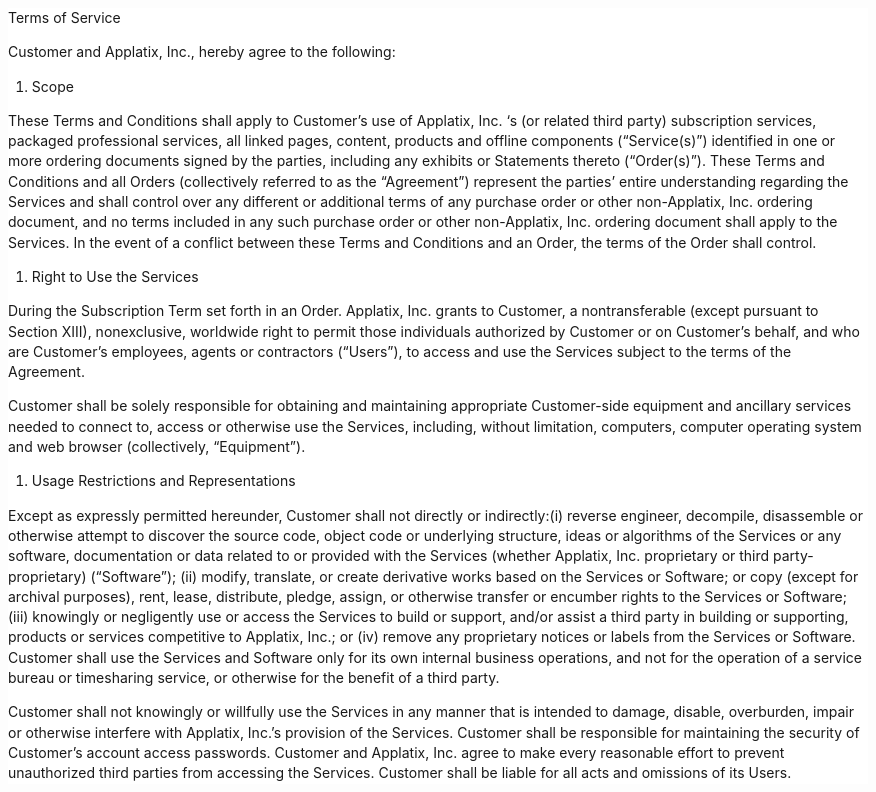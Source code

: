 <p>Terms of Service</p>

<p>Customer and Applatix, Inc., hereby agree to the following:</p>

<ol>
    <li>Scope</li>
</ol>

<p>These Terms and Conditions shall apply to Customer’s use of Applatix, Inc. ‘s (or related third party) subscription services, packaged professional services, all linked pages, content, products and offline components (“Service(s)”) identified in one or more ordering documents signed by the parties, including any exhibits or Statements thereto (“Order(s)”). These Terms and Conditions and all Orders (collectively referred to as the “Agreement”) represent the parties’ entire understanding regarding the Services and shall control over any different or additional terms of any purchase order or other non-Applatix, Inc. ordering document, and no terms included in any such purchase order or other non-Applatix, Inc. ordering document shall apply to the Services. In the event of a conflict between these Terms and Conditions and an Order, the terms of the Order shall control.</p>

<ol>
<li>Right to Use the Services</li>
</ol>

<p>During the Subscription Term set forth in an Order. Applatix, Inc. grants to Customer, a nontransferable (except pursuant to Section XIII), nonexclusive, worldwide right to permit those individuals authorized by Customer or on Customer’s behalf, and who are Customer’s employees, agents or contractors (“Users”), to access and use the Services subject to the terms of the Agreement.</p>

<p>Customer shall be solely responsible for obtaining and maintaining appropriate Customer-side equipment and ancillary services needed to connect to, access or otherwise use the Services, including, without limitation, computers, computer operating system and web browser (collectively, “Equipment”).</p>

<ol>
<li>Usage Restrictions and Representations</li>
</ol>

<p>Except as expressly permitted hereunder, Customer shall not directly or indirectly:(i) reverse engineer, decompile, disassemble or otherwise attempt to discover the source code, object code or underlying structure, ideas or algorithms of the Services or any software, documentation or data related to or provided with the Services (whether Applatix, Inc. proprietary or third party-proprietary) (“Software”); (ii) modify, translate, or create derivative works based on the Services or Software; or copy (except for archival purposes), rent, lease, distribute, pledge, assign, or otherwise transfer or encumber rights to the Services or Software; (iii) knowingly or negligently use or access the Services to build or support, and/or assist a third party in building or supporting, products or services competitive to Applatix, Inc.; or (iv) remove any proprietary notices or labels from the Services or Software. Customer shall use the Services and Software only for its own internal business operations, and not for the operation of a service bureau or timesharing service, or otherwise for the benefit of a third party.</p>

<p>Customer shall not knowingly or willfully use the Services in any manner that is intended to damage, disable, overburden, impair or otherwise interfere with Applatix, Inc.’s provision of the Services. Customer shall be responsible for maintaining the security of Customer’s account access passwords. Customer and Applatix, Inc. agree to make every reasonable effort to prevent unauthorized third parties from accessing the Services. Customer shall be liable for all acts and omissions of its Users.</p>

* Exercise aim
Look over the data above and show each line that contains "Users".

* Answer
<p>During the Subscription Term set forth in an Order. Applatix, Inc. grants to Customer, a nontransferable (except pursuant to Section XIII), nonexclusive, worldwide right to permit those individuals authorized by Customer or on Customer’s behalf, and who are Customer’s employees, agents or contractors (“Users”), to access and use the Services subject to the terms of the Agreement.</p>
<p>Customer shall not knowingly or willfully use the Services in any manner that is intended to damage, disable, overburden, impair or otherwise interfere with Applatix, Inc.’s provision of the Services. Customer shall be responsible for maintaining the security of Customer’s account access passwords. Customer and Applatix, Inc. agree to make every reasonable effort to prevent unauthorized third parties from accessing the Services. Customer shall be liable for all acts and omissions of its Users.</p>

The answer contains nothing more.